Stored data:
□ □ □ □ □

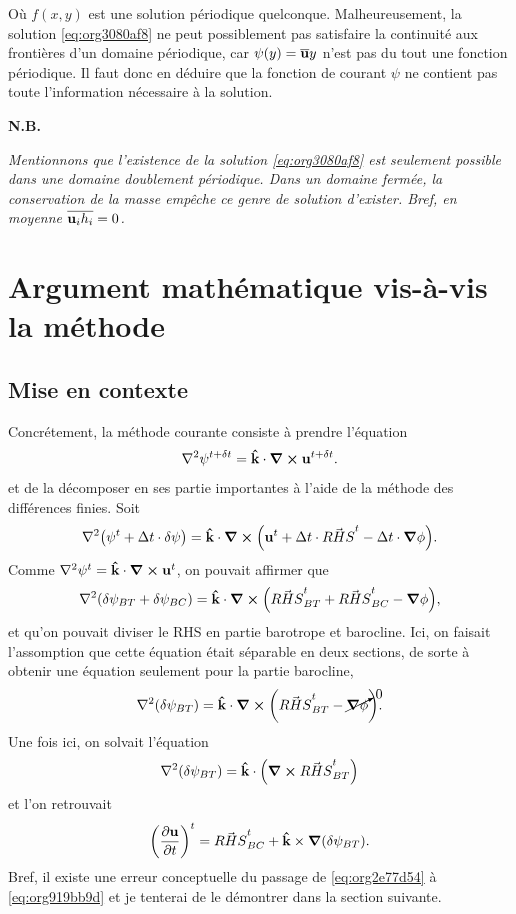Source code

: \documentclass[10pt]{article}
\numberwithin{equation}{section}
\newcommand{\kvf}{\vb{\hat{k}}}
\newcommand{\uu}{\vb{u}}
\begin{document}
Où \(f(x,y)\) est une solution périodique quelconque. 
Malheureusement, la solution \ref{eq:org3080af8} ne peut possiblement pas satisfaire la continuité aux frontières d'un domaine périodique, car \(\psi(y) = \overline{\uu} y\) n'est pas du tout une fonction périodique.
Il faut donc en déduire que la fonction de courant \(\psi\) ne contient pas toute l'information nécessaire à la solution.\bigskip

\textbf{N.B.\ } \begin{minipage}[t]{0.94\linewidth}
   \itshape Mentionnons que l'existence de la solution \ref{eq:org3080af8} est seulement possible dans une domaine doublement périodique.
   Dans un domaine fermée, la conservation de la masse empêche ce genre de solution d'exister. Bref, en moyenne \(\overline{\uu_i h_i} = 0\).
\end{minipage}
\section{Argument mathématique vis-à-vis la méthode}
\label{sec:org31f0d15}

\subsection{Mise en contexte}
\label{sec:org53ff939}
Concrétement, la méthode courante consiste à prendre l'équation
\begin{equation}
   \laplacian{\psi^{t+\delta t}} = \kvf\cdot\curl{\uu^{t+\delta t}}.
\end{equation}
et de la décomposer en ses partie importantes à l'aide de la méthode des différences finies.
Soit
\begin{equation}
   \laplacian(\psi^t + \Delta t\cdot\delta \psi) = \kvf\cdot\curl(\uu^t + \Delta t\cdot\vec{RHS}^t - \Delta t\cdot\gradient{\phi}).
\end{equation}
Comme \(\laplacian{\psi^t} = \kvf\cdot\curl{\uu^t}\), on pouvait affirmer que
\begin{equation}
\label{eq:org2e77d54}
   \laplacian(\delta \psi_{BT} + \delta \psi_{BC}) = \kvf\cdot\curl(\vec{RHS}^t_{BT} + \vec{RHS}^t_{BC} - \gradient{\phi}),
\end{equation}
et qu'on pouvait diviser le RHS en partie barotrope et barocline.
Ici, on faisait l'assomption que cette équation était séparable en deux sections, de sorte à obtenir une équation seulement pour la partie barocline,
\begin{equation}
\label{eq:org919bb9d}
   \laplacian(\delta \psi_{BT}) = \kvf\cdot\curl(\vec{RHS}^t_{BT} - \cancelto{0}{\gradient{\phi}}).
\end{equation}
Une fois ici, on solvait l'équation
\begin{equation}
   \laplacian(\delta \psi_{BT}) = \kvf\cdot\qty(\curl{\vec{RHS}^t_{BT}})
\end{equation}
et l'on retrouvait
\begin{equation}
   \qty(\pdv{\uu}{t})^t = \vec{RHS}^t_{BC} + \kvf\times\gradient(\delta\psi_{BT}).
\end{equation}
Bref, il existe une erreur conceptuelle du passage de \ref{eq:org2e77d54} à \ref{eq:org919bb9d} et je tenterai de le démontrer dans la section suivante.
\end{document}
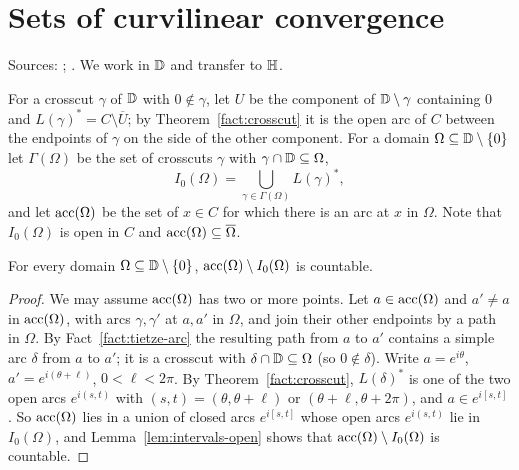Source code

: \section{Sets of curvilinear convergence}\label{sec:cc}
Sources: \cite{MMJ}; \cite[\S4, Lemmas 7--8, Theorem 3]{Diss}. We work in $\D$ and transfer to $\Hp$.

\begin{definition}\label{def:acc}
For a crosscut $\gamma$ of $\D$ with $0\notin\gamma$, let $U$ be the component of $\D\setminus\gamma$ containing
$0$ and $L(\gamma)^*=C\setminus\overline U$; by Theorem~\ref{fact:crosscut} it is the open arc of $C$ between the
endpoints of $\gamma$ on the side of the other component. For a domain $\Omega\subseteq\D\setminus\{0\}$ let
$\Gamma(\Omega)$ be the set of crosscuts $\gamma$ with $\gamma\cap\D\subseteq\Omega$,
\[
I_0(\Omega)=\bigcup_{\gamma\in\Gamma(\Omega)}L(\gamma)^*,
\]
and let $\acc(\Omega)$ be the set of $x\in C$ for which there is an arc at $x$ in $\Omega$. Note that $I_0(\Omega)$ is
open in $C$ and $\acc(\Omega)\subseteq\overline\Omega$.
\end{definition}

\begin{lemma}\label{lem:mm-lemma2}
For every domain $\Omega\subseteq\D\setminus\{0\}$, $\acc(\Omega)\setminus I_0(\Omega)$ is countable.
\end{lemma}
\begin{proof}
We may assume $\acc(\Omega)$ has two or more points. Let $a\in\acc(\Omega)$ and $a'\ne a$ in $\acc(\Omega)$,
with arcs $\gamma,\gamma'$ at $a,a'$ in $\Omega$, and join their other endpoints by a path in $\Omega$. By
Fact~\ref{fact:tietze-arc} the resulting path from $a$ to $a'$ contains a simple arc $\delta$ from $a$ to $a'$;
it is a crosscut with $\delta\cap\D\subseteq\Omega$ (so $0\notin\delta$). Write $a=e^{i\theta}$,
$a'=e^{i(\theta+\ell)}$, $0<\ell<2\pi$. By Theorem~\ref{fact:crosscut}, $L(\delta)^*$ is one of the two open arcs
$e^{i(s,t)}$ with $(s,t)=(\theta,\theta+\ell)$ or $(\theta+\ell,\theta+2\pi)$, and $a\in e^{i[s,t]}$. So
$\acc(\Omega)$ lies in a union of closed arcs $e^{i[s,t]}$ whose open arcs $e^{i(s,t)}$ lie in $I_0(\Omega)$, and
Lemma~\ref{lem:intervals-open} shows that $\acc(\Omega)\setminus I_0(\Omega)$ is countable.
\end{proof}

□ □ □ □ □

→ **Assigned task**
Would you please set down the data above again exactly, without its pictures?

→ **Expected answer**
Source code

: \documentclass[10pt]{article}
\numberwithin{equation}{section}
\newcommand{\kvf}{\vb{\hat{k}}}
\newcommand{\uu}{\vb{u}}
\begin{document}
Où \(f(x,y)\) est une solution périodique quelconque. 
Malheureusement, la solution \ref{eq:org3080af8} ne peut possiblement pas satisfaire la continuité aux frontières d'un domaine périodique, car \(\psi(y) = \overline{\uu} y\) n'est pas du tout une fonction périodique.
Il faut donc en déduire que la fonction de courant \(\psi\) ne contient pas toute l'information nécessaire à la solution.\bigskip

\textbf{N.B.\ } \begin{minipage}[t]{0.94\linewidth}
   \itshape Mentionnons que l'existence de la solution \ref{eq:org3080af8} est seulement possible dans une domaine doublement périodique.
   Dans un domaine fermée, la conservation de la masse empêche ce genre de solution d'exister. Bref, en moyenne \(\overline{\uu_i h_i} = 0\).
\end{minipage}
\section{Argument mathématique vis-à-vis la méthode}
\label{sec:org31f0d15}

\subsection{Mise en contexte}
\label{sec:org53ff939}
Concrétement, la méthode courante consiste à prendre l'équation
\begin{equation}
   \laplacian{\psi^{t+\delta t}} = \kvf\cdot\curl{\uu^{t+\delta t}}.
\end{equation}
et de la décomposer en ses partie importantes à l'aide de la méthode des différences finies.
Soit
\begin{equation}
   \laplacian(\psi^t + \Delta t\cdot\delta \psi) = \kvf\cdot\curl(\uu^t + \Delta t\cdot\vec{RHS}^t - \Delta t\cdot\gradient{\phi}).
\end{equation}
Comme \(\laplacian{\psi^t} = \kvf\cdot\curl{\uu^t}\), on pouvait affirmer que
\begin{equation}
\label{eq:org2e77d54}
   \laplacian(\delta \psi_{BT} + \delta \psi_{BC}) = \kvf\cdot\curl(\vec{RHS}^t_{BT} + \vec{RHS}^t_{BC} - \gradient{\phi}),
\end{equation}
et qu'on pouvait diviser le RHS en partie barotrope et barocline.
Ici, on faisait l'assomption que cette équation était séparable en deux sections, de sorte à obtenir une équation seulement pour la partie barocline,
\begin{equation}
\label{eq:org919bb9d}
   \laplacian(\delta \psi_{BT}) = \kvf\cdot\curl(\vec{RHS}^t_{BT} - \cancelto{0}{\gradient{\phi}}).
\end{equation}
Une fois ici, on solvait l'équation
\begin{equation}
   \laplacian(\delta \psi_{BT}) = \kvf\cdot\qty(\curl{\vec{RHS}^t_{BT}})
\end{equation}
et l'on retrouvait
\begin{equation}
   \qty(\pdv{\uu}{t})^t = \vec{RHS}^t_{BC} + \kvf\times\gradient(\delta\psi_{BT}).
\end{equation}
Bref, il existe une erreur conceptuelle du passage de \ref{eq:org2e77d54} à \ref{eq:org919bb9d} et je tenterai de le démontrer dans la section suivante.
\end{document}
Source code

: \section{Sets of curvilinear convergence}\label{sec:cc}
Sources: \cite{MMJ}; \cite[\S4, Lemmas 7--8, Theorem 3]{Diss}. We work in $\D$ and transfer to $\Hp$.

\begin{definition}\label{def:acc}
For a crosscut $\gamma$ of $\D$ with $0\notin\gamma$, let $U$ be the component of $\D\setminus\gamma$ containing
$0$ and $L(\gamma)^*=C\setminus\overline U$; by Theorem~\ref{fact:crosscut} it is the open arc of $C$ between the
endpoints of $\gamma$ on the side of the other component. For a domain $\Omega\subseteq\D\setminus\{0\}$ let
$\Gamma(\Omega)$ be the set of crosscuts $\gamma$ with $\gamma\cap\D\subseteq\Omega$,
\[
I_0(\Omega)=\bigcup_{\gamma\in\Gamma(\Omega)}L(\gamma)^*,
\]
and let $\acc(\Omega)$ be the set of $x\in C$ for which there is an arc at $x$ in $\Omega$. Note that $I_0(\Omega)$ is
open in $C$ and $\acc(\Omega)\subseteq\overline\Omega$.
\end{definition}

\begin{lemma}\label{lem:mm-lemma2}
For every domain $\Omega\subseteq\D\setminus\{0\}$, $\acc(\Omega)\setminus I_0(\Omega)$ is countable.
\end{lemma}
\begin{proof}
We may assume $\acc(\Omega)$ has two or more points. Let $a\in\acc(\Omega)$ and $a'\ne a$ in $\acc(\Omega)$,
with arcs $\gamma,\gamma'$ at $a,a'$ in $\Omega$, and join their other endpoints by a path in $\Omega$. By
Fact~\ref{fact:tietze-arc} the resulting path from $a$ to $a'$ contains a simple arc $\delta$ from $a$ to $a'$;
it is a crosscut with $\delta\cap\D\subseteq\Omega$ (so $0\notin\delta$). Write $a=e^{i\theta}$,
$a'=e^{i(\theta+\ell)}$, $0<\ell<2\pi$. By Theorem~\ref{fact:crosscut}, $L(\delta)^*$ is one of the two open arcs
$e^{i(s,t)}$ with $(s,t)=(\theta,\theta+\ell)$ or $(\theta+\ell,\theta+2\pi)$, and $a\in e^{i[s,t]}$. So
$\acc(\Omega)$ lies in a union of closed arcs $e^{i[s,t]}$ whose open arcs $e^{i(s,t)}$ lie in $I_0(\Omega)$, and
Lemma~\ref{lem:intervals-open} shows that $\acc(\Omega)\setminus I_0(\Omega)$ is countable.
\end{proof}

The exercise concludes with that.